Aujourd’hui, Le Cercle du Grau invite tous les professionnels du tourisme à lui transmettre leur dossier de demande d’occupation du domaine public (lecercledugrau@yahoo.fr) qu’il défendra devant la Commission Développement Economique et Touristique et auprès de Monsieur le Maire.

Car c’est bien vers lui qu’il faut aujourd’hui se retourner. Pourquoi n’a t’il pas prévu dans le cadre du réaménagement du boulevard du Maréchal Juin que les commerces puissent disposer leur terrasse directement en front de mer ? Pourquoi depuis que les places de stationnement ont été supprimées, l’autorisation d’y installer des tables et des chaises n’a t’elle pas été accordée, préférant de pauvres bancs avec d’aussi pitoyables oliviers ? Ces occupations du domaine public, soumises à redevance, représenteraient une source de revenus importante pour la Commune.
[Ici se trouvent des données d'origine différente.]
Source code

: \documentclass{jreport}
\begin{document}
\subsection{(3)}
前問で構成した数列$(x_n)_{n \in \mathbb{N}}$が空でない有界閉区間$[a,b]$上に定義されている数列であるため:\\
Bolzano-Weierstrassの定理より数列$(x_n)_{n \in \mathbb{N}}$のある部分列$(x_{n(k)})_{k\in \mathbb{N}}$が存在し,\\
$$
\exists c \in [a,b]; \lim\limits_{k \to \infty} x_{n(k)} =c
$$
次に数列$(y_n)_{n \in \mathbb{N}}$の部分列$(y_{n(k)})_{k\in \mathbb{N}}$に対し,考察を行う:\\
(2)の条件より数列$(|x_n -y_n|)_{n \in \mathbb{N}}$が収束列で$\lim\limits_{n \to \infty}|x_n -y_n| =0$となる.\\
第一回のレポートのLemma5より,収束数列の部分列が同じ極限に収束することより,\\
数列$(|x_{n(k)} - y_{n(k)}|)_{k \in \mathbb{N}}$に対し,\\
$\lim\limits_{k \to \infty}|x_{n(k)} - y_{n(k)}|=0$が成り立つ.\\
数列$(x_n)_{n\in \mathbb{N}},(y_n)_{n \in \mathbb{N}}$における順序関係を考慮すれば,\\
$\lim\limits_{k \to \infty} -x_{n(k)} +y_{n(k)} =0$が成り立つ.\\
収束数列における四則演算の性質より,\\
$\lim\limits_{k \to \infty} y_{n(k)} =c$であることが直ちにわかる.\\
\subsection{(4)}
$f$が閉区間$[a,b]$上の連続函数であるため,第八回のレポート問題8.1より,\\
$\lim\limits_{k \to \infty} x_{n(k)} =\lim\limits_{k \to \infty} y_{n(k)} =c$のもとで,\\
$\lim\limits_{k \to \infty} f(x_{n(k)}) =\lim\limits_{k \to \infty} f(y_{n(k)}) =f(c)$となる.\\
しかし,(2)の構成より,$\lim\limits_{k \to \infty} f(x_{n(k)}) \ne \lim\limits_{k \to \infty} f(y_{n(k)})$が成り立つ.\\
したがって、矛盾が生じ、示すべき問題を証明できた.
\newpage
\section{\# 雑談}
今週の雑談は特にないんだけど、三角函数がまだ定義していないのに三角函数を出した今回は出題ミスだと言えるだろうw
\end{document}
Depuis deux ans, Le Cercle du Grau milite pour que la charte d’embellissement de la ville (portant sur la règlementation en matière d’occupation du domaine public, l’harmonisation des façades et des terrasses…) soit mise en place et véritablement appliquée. D’autres communes voisines ont réussi avec succès sur cette question. A force d’attendre après les recommandations d’urbanistes et autres architectes engagés sur le projet de l’Eco-quartier, chacun prend ses libertés en fonction de ses accointances avec la Mairie.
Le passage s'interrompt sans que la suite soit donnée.